Ndumba Makeche

Personal information
- Full name: Ndumba Makeche
- Date of birth: 4 March 1992 (age 34)
- Place of birth: Lusaka, Zambia
- Height: 1.83 m (6 ft 0 in)
- Position: Forward

Youth career
- 2011: Perth Glory

Senior career*
- Years: Team / Apps / (Gls)
- 2008–2010: Stirling Lions / 25 / (12)
- 2011: Inglewood United / 22 / (14)
- 2012–2014: Perth Glory / 6 / (0)
- 2014–2015: Felda United / 35 / (15)
- 2016: Sarawak / 25 / (12)
- 2017–2018: Perlis / 7 / (4)
- 2018: South Melbourne / 7 / (4)
- 2019: Penang / 11 / (3)
- 2020: Gwelup Croatia / 11 / (12)
- 2021: Altona Magic / 3 / (0)
- 2021–: Bayswater City / 36 / (24)

= Ndumba Makeche =

Zambian footballer (born 1992)

Ndumba Makeche is a Zambian professional football player who plays as a forward.

==Early life==
Makeche was born in Lusaka before emigrating to Australia. He became an Australian citizen in August 2012.

==Club career==
Shortly after arriving in Western Australia, Makeche joined State league side Stirling Lions where he played three seasons. A 2011 move to Inglewood United brought Makeche the regular first team football he sought, while his knack for finding the back of the net lead to a youth team deal with Perth Glory.

===Perth Glory===
In 2011, he signed a youth contract with A-League club Perth Glory. He made his professional debut in the 2011–12 A-League season on 18 March 2012 in a round 26 clash against Gold Coast United at the Skilled Park.

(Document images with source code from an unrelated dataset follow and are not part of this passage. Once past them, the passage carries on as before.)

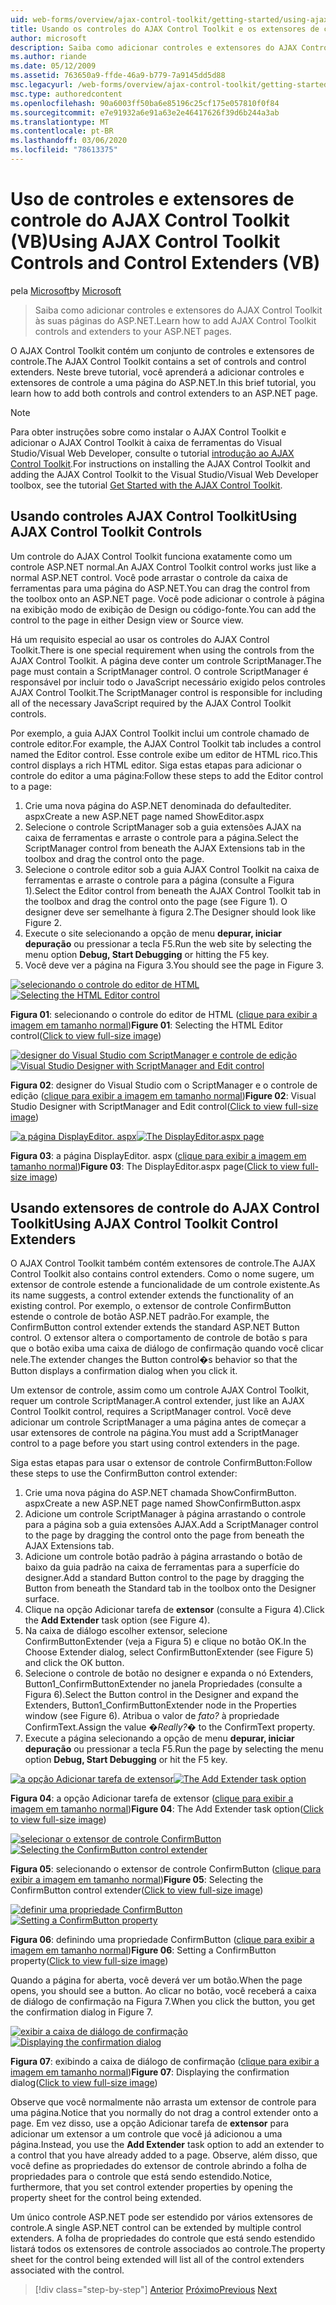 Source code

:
 ```yaml
---
uid: web-forms/overview/ajax-control-toolkit/getting-started/using-ajax-control-toolkit-controls-and-control-extenders-vb
title: Usando os controles do AJAX Control Toolkit e os extensores de controle (VB) | Microsoft Docs
author: microsoft
description: Saiba como adicionar controles e extensores do AJAX Control Toolkit às suas páginas do ASP.NET.
ms.author: riande
ms.date: 05/12/2009
ms.assetid: 763650a9-ffde-46a9-b779-7a9145dd5d88
msc.legacyurl: /web-forms/overview/ajax-control-toolkit/getting-started/using-ajax-control-toolkit-controls-and-control-extenders-vb
msc.type: authoredcontent
ms.openlocfilehash: 90a6003ff50ba6e85196c25cf175e057810f0f84
ms.sourcegitcommit: e7e91932a6e91a63e2e46417626f39d6b244a3ab
ms.translationtype: MT
ms.contentlocale: pt-BR
ms.lasthandoff: 03/06/2020
ms.locfileid: "78613375"
---
```

# <a name="using-ajax-control-toolkit-controls-and-control-extenders-vb"></a><span data-ttu-id="15105-103">Uso de controles e extensores de controle do AJAX Control Toolkit (VB)</span><span class="sxs-lookup"><span data-stu-id="15105-103">Using AJAX Control Toolkit Controls and Control Extenders (VB)</span></span>

<span data-ttu-id="15105-104">pela [Microsoft](https://github.com/microsoft)</span><span class="sxs-lookup"><span data-stu-id="15105-104">by [Microsoft](https://github.com/microsoft)</span></span>

> <span data-ttu-id="15105-105">Saiba como adicionar controles e extensores do AJAX Control Toolkit às suas páginas do ASP.NET.</span><span class="sxs-lookup"><span data-stu-id="15105-105">Learn how to add AJAX Control Toolkit controls and extenders to your ASP.NET pages.</span></span>

<span data-ttu-id="15105-106">O AJAX Control Toolkit contém um conjunto de controles e extensores de controle.</span><span class="sxs-lookup"><span data-stu-id="15105-106">The AJAX Control Toolkit contains a set of controls and control extenders.</span></span> <span data-ttu-id="15105-107">Neste breve tutorial, você aprenderá a adicionar controles e extensores de controle a uma página do ASP.NET.</span><span class="sxs-lookup"><span data-stu-id="15105-107">In this brief tutorial, you learn how to add both controls and control extenders to an ASP.NET page.</span></span>

> [!NOTE] 
> 
> <span data-ttu-id="15105-108">Para obter instruções sobre como instalar o AJAX Control Toolkit e adicionar o AJAX Control Toolkit à caixa de ferramentas do Visual Studio/Visual Web Developer, consulte o tutorial [introdução ao AJAX Control Toolkit](get-started-with-the-ajax-control-toolkit-vb.md).</span><span class="sxs-lookup"><span data-stu-id="15105-108">For instructions on installing the AJAX Control Toolkit and adding the AJAX Control Toolkit to the Visual Studio/Visual Web Developer toolbox, see the tutorial [Get Started with the AJAX Control Toolkit](get-started-with-the-ajax-control-toolkit-vb.md).</span></span>

## <a name="using-ajax-control-toolkit-controls"></a><span data-ttu-id="15105-109">Usando controles AJAX Control Toolkit</span><span class="sxs-lookup"><span data-stu-id="15105-109">Using AJAX Control Toolkit Controls</span></span>

<span data-ttu-id="15105-110">Um controle do AJAX Control Toolkit funciona exatamente como um controle ASP.NET normal.</span><span class="sxs-lookup"><span data-stu-id="15105-110">An AJAX Control Toolkit control works just like a normal ASP.NET control.</span></span> <span data-ttu-id="15105-111">Você pode arrastar o controle da caixa de ferramentas para uma página do ASP.NET.</span><span class="sxs-lookup"><span data-stu-id="15105-111">You can drag the control from the toolbox onto an ASP.NET page.</span></span> <span data-ttu-id="15105-112">Você pode adicionar o controle à página na exibição modo de exibição de Design ou código-fonte.</span><span class="sxs-lookup"><span data-stu-id="15105-112">You can add the control to the page in either Design view or Source view.</span></span>

<span data-ttu-id="15105-113">Há um requisito especial ao usar os controles do AJAX Control Toolkit.</span><span class="sxs-lookup"><span data-stu-id="15105-113">There is one special requirement when using the controls from the AJAX Control Toolkit.</span></span> <span data-ttu-id="15105-114">A página deve conter um controle ScriptManager.</span><span class="sxs-lookup"><span data-stu-id="15105-114">The page must contain a ScriptManager control.</span></span> <span data-ttu-id="15105-115">O controle ScriptManager é responsável por incluir todo o JavaScript necessário exigido pelos controles AJAX Control Toolkit.</span><span class="sxs-lookup"><span data-stu-id="15105-115">The ScriptManager control is responsible for including all of the necessary JavaScript required by the AJAX Control Toolkit controls.</span></span>

<span data-ttu-id="15105-116">Por exemplo, a guia AJAX Control Toolkit inclui um controle chamado de controle editor.</span><span class="sxs-lookup"><span data-stu-id="15105-116">For example, the AJAX Control Toolkit tab includes a control named the Editor control.</span></span> <span data-ttu-id="15105-117">Esse controle exibe um editor de HTML rico.</span><span class="sxs-lookup"><span data-stu-id="15105-117">This control displays a rich HTML editor.</span></span> <span data-ttu-id="15105-118">Siga estas etapas para adicionar o controle do editor a uma página:</span><span class="sxs-lookup"><span data-stu-id="15105-118">Follow these steps to add the Editor control to a page:</span></span>

1. <span data-ttu-id="15105-119">Crie uma nova página do ASP.NET denominada do defaultediter. aspx</span><span class="sxs-lookup"><span data-stu-id="15105-119">Create a new ASP.NET page named ShowEditor.aspx</span></span>
2. <span data-ttu-id="15105-120">Selecione o controle ScriptManager sob a guia extensões AJAX na caixa de ferramentas e arraste o controle para a página.</span><span class="sxs-lookup"><span data-stu-id="15105-120">Select the ScriptManager control from beneath the AJAX Extensions tab in the toolbox and drag the control onto the page.</span></span>
3. <span data-ttu-id="15105-121">Selecione o controle editor sob a guia AJAX Control Toolkit na caixa de ferramentas e arraste o controle para a página (consulte a Figura 1).</span><span class="sxs-lookup"><span data-stu-id="15105-121">Select the Editor control from beneath the AJAX Control Toolkit tab in the toolbox and drag the control onto the page (see Figure 1).</span></span> <span data-ttu-id="15105-122">O designer deve ser semelhante à figura 2.</span><span class="sxs-lookup"><span data-stu-id="15105-122">The Designer should look like Figure 2.</span></span>
4. <span data-ttu-id="15105-123">Execute o site selecionando a opção de menu **depurar, iniciar depuração** ou pressionar a tecla F5.</span><span class="sxs-lookup"><span data-stu-id="15105-123">Run the web site by selecting the menu option **Debug, Start Debugging** or hitting the F5 key.</span></span>
5. <span data-ttu-id="15105-124">Você deve ver a página na Figura 3.</span><span class="sxs-lookup"><span data-stu-id="15105-124">You should see the page in Figure 3.</span></span>

<span data-ttu-id="15105-125">[![selecionando o controle do editor de HTML](using-ajax-control-toolkit-controls-and-control-extenders-vb/_static/image1.jpg)](using-ajax-control-toolkit-controls-and-control-extenders-vb/_static/image1.png)</span><span class="sxs-lookup"><span data-stu-id="15105-125">[![Selecting the HTML Editor control](using-ajax-control-toolkit-controls-and-control-extenders-vb/_static/image1.jpg)](using-ajax-control-toolkit-controls-and-control-extenders-vb/_static/image1.png)</span></span>

<span data-ttu-id="15105-126">**Figura 01**: selecionando o controle do editor de HTML ([clique para exibir a imagem em tamanho normal](using-ajax-control-toolkit-controls-and-control-extenders-vb/_static/image2.png))</span><span class="sxs-lookup"><span data-stu-id="15105-126">**Figure 01**: Selecting the HTML Editor control([Click to view full-size image](using-ajax-control-toolkit-controls-and-control-extenders-vb/_static/image2.png))</span></span>

<span data-ttu-id="15105-127">[![designer do Visual Studio com ScriptManager e controle de edição](using-ajax-control-toolkit-controls-and-control-extenders-vb/_static/image2.jpg)](using-ajax-control-toolkit-controls-and-control-extenders-vb/_static/image3.png)</span><span class="sxs-lookup"><span data-stu-id="15105-127">[![Visual Studio Designer with ScriptManager and Edit control](using-ajax-control-toolkit-controls-and-control-extenders-vb/_static/image2.jpg)](using-ajax-control-toolkit-controls-and-control-extenders-vb/_static/image3.png)</span></span>

<span data-ttu-id="15105-128">**Figura 02**: designer do Visual Studio com o ScriptManager e o controle de edição ([clique para exibir a imagem em tamanho normal](using-ajax-control-toolkit-controls-and-control-extenders-vb/_static/image4.png))</span><span class="sxs-lookup"><span data-stu-id="15105-128">**Figure 02**: Visual Studio Designer with ScriptManager and Edit control([Click to view full-size image](using-ajax-control-toolkit-controls-and-control-extenders-vb/_static/image4.png))</span></span>

<span data-ttu-id="15105-129">[![a página DisplayEditor. aspx](using-ajax-control-toolkit-controls-and-control-extenders-vb/_static/image3.jpg)](using-ajax-control-toolkit-controls-and-control-extenders-vb/_static/image5.png)</span><span class="sxs-lookup"><span data-stu-id="15105-129">[![The DisplayEditor.aspx page](using-ajax-control-toolkit-controls-and-control-extenders-vb/_static/image3.jpg)](using-ajax-control-toolkit-controls-and-control-extenders-vb/_static/image5.png)</span></span>

<span data-ttu-id="15105-130">**Figura 03**: a página DisplayEditor. aspx ([clique para exibir a imagem em tamanho normal](using-ajax-control-toolkit-controls-and-control-extenders-vb/_static/image6.png))</span><span class="sxs-lookup"><span data-stu-id="15105-130">**Figure 03**: The DisplayEditor.aspx page([Click to view full-size image](using-ajax-control-toolkit-controls-and-control-extenders-vb/_static/image6.png))</span></span>

## <a name="using-ajax-control-toolkit-control-extenders"></a><span data-ttu-id="15105-131">Usando extensores de controle do AJAX Control Toolkit</span><span class="sxs-lookup"><span data-stu-id="15105-131">Using AJAX Control Toolkit Control Extenders</span></span>

<span data-ttu-id="15105-132">O AJAX Control Toolkit também contém extensores de controle.</span><span class="sxs-lookup"><span data-stu-id="15105-132">The AJAX Control Toolkit also contains control extenders.</span></span> <span data-ttu-id="15105-133">Como o nome sugere, um extensor de controle estende a funcionalidade de um controle existente.</span><span class="sxs-lookup"><span data-stu-id="15105-133">As its name suggests, a control extender extends the functionality of an existing control.</span></span> <span data-ttu-id="15105-134">Por exemplo, o extensor de controle ConfirmButton estende o controle de botão ASP.NET padrão.</span><span class="sxs-lookup"><span data-stu-id="15105-134">For example, the ConfirmButton control extender extends the standard ASP.NET Button control.</span></span> <span data-ttu-id="15105-135">O extensor altera o comportamento de controle de botão s para que o botão exiba uma caixa de diálogo de confirmação quando você clicar nele.</span><span class="sxs-lookup"><span data-stu-id="15105-135">The extender changes the Button control�s behavior so that the Button displays a confirmation dialog when you click it.</span></span>

<span data-ttu-id="15105-136">Um extensor de controle, assim como um controle AJAX Control Toolkit, requer um controle ScriptManager.</span><span class="sxs-lookup"><span data-stu-id="15105-136">A control extender, just like an AJAX Control Toolkit control, requires a ScriptManager control.</span></span> <span data-ttu-id="15105-137">Você deve adicionar um controle ScriptManager a uma página antes de começar a usar extensores de controle na página.</span><span class="sxs-lookup"><span data-stu-id="15105-137">You must add a ScriptManager control to a page before you start using control extenders in the page.</span></span>

<span data-ttu-id="15105-138">Siga estas etapas para usar o extensor de controle ConfirmButton:</span><span class="sxs-lookup"><span data-stu-id="15105-138">Follow these steps to use the ConfirmButton control extender:</span></span>

1. <span data-ttu-id="15105-139">Crie uma nova página do ASP.NET chamada ShowConfirmButton. aspx</span><span class="sxs-lookup"><span data-stu-id="15105-139">Create a new ASP.NET page named ShowConfirmButton.aspx</span></span>
2. <span data-ttu-id="15105-140">Adicione um controle ScriptManager à página arrastando o controle para a página sob a guia extensões AJAX.</span><span class="sxs-lookup"><span data-stu-id="15105-140">Add a ScriptManager control to the page by dragging the control onto the page from beneath the AJAX Extensions tab.</span></span>
3. <span data-ttu-id="15105-141">Adicione um controle botão padrão à página arrastando o botão de baixo da guia padrão na caixa de ferramentas para a superfície do designer.</span><span class="sxs-lookup"><span data-stu-id="15105-141">Add a standard Button control to the page by dragging the Button from beneath the Standard tab in the toolbox onto the Designer surface.</span></span>
4. <span data-ttu-id="15105-142">Clique na opção Adicionar tarefa de **extensor** (consulte a Figura 4).</span><span class="sxs-lookup"><span data-stu-id="15105-142">Click the **Add Extender** task option (see Figure 4).</span></span>
5. <span data-ttu-id="15105-143">Na caixa de diálogo escolher extensor, selecione ConfirmButtonExtender (veja a Figura 5) e clique no botão OK.</span><span class="sxs-lookup"><span data-stu-id="15105-143">In the Choose Extender dialog, select ConfirmButtonExtender (see Figure 5) and click the OK button.</span></span>
6. <span data-ttu-id="15105-144">Selecione o controle de botão no designer e expanda o nó Extenders, Button1\_ConfirmButtonExtender no janela Propriedades (consulte a Figura 6).</span><span class="sxs-lookup"><span data-stu-id="15105-144">Select the Button control in the Designer and expand the Extenders, Button1\_ConfirmButtonExtender node in the Properties window (see Figure 6).</span></span> <span data-ttu-id="15105-145">Atribua o valor de *fato?* à propriedade ConfirmText.</span><span class="sxs-lookup"><span data-stu-id="15105-145">Assign the value *�Really?�* to the ConfirmText property.</span></span>
7. <span data-ttu-id="15105-146">Execute a página selecionando a opção de menu **depurar, iniciar depuração** ou pressionar a tecla F5.</span><span class="sxs-lookup"><span data-stu-id="15105-146">Run the page by selecting the menu option **Debug, Start Debugging** or hit the F5 key.</span></span>

<span data-ttu-id="15105-147">[![a opção Adicionar tarefa de extensor](using-ajax-control-toolkit-controls-and-control-extenders-vb/_static/image4.jpg)](using-ajax-control-toolkit-controls-and-control-extenders-vb/_static/image7.png)</span><span class="sxs-lookup"><span data-stu-id="15105-147">[![The Add Extender task option](using-ajax-control-toolkit-controls-and-control-extenders-vb/_static/image4.jpg)](using-ajax-control-toolkit-controls-and-control-extenders-vb/_static/image7.png)</span></span>

<span data-ttu-id="15105-148">**Figura 04**: a opção Adicionar tarefa de extensor ([clique para exibir a imagem em tamanho normal](using-ajax-control-toolkit-controls-and-control-extenders-vb/_static/image8.png))</span><span class="sxs-lookup"><span data-stu-id="15105-148">**Figure 04**: The Add Extender task option([Click to view full-size image](using-ajax-control-toolkit-controls-and-control-extenders-vb/_static/image8.png))</span></span>

<span data-ttu-id="15105-149">[![selecionar o extensor de controle ConfirmButton](using-ajax-control-toolkit-controls-and-control-extenders-vb/_static/image5.jpg)](using-ajax-control-toolkit-controls-and-control-extenders-vb/_static/image9.png)</span><span class="sxs-lookup"><span data-stu-id="15105-149">[![Selecting the ConfirmButton control extender](using-ajax-control-toolkit-controls-and-control-extenders-vb/_static/image5.jpg)](using-ajax-control-toolkit-controls-and-control-extenders-vb/_static/image9.png)</span></span>

<span data-ttu-id="15105-150">**Figura 05**: selecionando o extensor de controle ConfirmButton ([clique para exibir a imagem em tamanho normal](using-ajax-control-toolkit-controls-and-control-extenders-vb/_static/image10.png))</span><span class="sxs-lookup"><span data-stu-id="15105-150">**Figure 05**: Selecting the ConfirmButton control extender([Click to view full-size image](using-ajax-control-toolkit-controls-and-control-extenders-vb/_static/image10.png))</span></span>

<span data-ttu-id="15105-151">[![definir uma propriedade ConfirmButton](using-ajax-control-toolkit-controls-and-control-extenders-vb/_static/image6.jpg)](using-ajax-control-toolkit-controls-and-control-extenders-vb/_static/image11.png)</span><span class="sxs-lookup"><span data-stu-id="15105-151">[![Setting a ConfirmButton property](using-ajax-control-toolkit-controls-and-control-extenders-vb/_static/image6.jpg)](using-ajax-control-toolkit-controls-and-control-extenders-vb/_static/image11.png)</span></span>

<span data-ttu-id="15105-152">**Figura 06**: definindo uma propriedade ConfirmButton ([clique para exibir a imagem em tamanho normal](using-ajax-control-toolkit-controls-and-control-extenders-vb/_static/image12.png))</span><span class="sxs-lookup"><span data-stu-id="15105-152">**Figure 06**: Setting a ConfirmButton property([Click to view full-size image](using-ajax-control-toolkit-controls-and-control-extenders-vb/_static/image12.png))</span></span>

<span data-ttu-id="15105-153">Quando a página for aberta, você deverá ver um botão.</span><span class="sxs-lookup"><span data-stu-id="15105-153">When the page opens, you should see a button.</span></span> <span data-ttu-id="15105-154">Ao clicar no botão, você receberá a caixa de diálogo de confirmação na Figura 7.</span><span class="sxs-lookup"><span data-stu-id="15105-154">When you click the button, you get the confirmation dialog in Figure 7.</span></span>

<span data-ttu-id="15105-155">[![exibir a caixa de diálogo de confirmação](using-ajax-control-toolkit-controls-and-control-extenders-vb/_static/image7.jpg)](using-ajax-control-toolkit-controls-and-control-extenders-vb/_static/image13.png)</span><span class="sxs-lookup"><span data-stu-id="15105-155">[![Displaying the confirmation dialog](using-ajax-control-toolkit-controls-and-control-extenders-vb/_static/image7.jpg)](using-ajax-control-toolkit-controls-and-control-extenders-vb/_static/image13.png)</span></span>

<span data-ttu-id="15105-156">**Figura 07**: exibindo a caixa de diálogo de confirmação ([clique para exibir a imagem em tamanho normal](using-ajax-control-toolkit-controls-and-control-extenders-vb/_static/image14.png))</span><span class="sxs-lookup"><span data-stu-id="15105-156">**Figure 07**: Displaying the confirmation dialog([Click to view full-size image](using-ajax-control-toolkit-controls-and-control-extenders-vb/_static/image14.png))</span></span>

<span data-ttu-id="15105-157">Observe que você normalmente não arrasta um extensor de controle para uma página.</span><span class="sxs-lookup"><span data-stu-id="15105-157">Notice that you normally do not drag a control extender onto a page.</span></span> <span data-ttu-id="15105-158">Em vez disso, use a opção Adicionar tarefa de **extensor** para adicionar um extensor a um controle que você já adicionou a uma página.</span><span class="sxs-lookup"><span data-stu-id="15105-158">Instead, you use the **Add Extender** task option to add an extender to a control that you have already added to a page.</span></span> <span data-ttu-id="15105-159">Observe, além disso, que você define as propriedades do extensor de controle abrindo a folha de propriedades para o controle que está sendo estendido.</span><span class="sxs-lookup"><span data-stu-id="15105-159">Notice, furthermore, that you set control extender properties by opening the property sheet for the control being extended.</span></span>

<span data-ttu-id="15105-160">Um único controle ASP.NET pode ser estendido por vários extensores de controle.</span><span class="sxs-lookup"><span data-stu-id="15105-160">A single ASP.NET control can be extended by multiple control extenders.</span></span> <span data-ttu-id="15105-161">A folha de propriedades do controle que está sendo estendido listará todos os extensores de controle associados ao controle.</span><span class="sxs-lookup"><span data-stu-id="15105-161">The property sheet for the control being extended will list all of the control extenders associated with the control.</span></span>

> [!div class="step-by-step"]
> <span data-ttu-id="15105-162">[Anterior](get-started-with-the-ajax-control-toolkit-vb.md)
> [Próximo](creating-a-custom-ajax-control-toolkit-control-extender-vb.md)</span><span class="sxs-lookup"><span data-stu-id="15105-162">[Previous](get-started-with-the-ajax-control-toolkit-vb.md)
[Next](creating-a-custom-ajax-control-toolkit-control-extender-vb.md)</span></span>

On 1 May 2012, it was announced he had signed a two-year senior contract with Perth Glory.

===FELDA United===
On 28 February 2014, after reaching a mutual agreement with Perth Glory, Makeche signed with Malaysian club FELDA United.

===Sarawak===
Makeche was revealed as the newest signing by Malaysian league side CF Sarawak in mid-December 2015 for 2016 Malaysia Super League.

===South Melbourne===
Makeche returned to Australia, signing for the remainder for the 2018 NPL season for South Melbourne. On 10 June 2018, he made his debut as a 71st-minute substitute against Dandenong Thunder, and scored the final goal in a 4–0 win, after being on the pitch for just 4 minutes.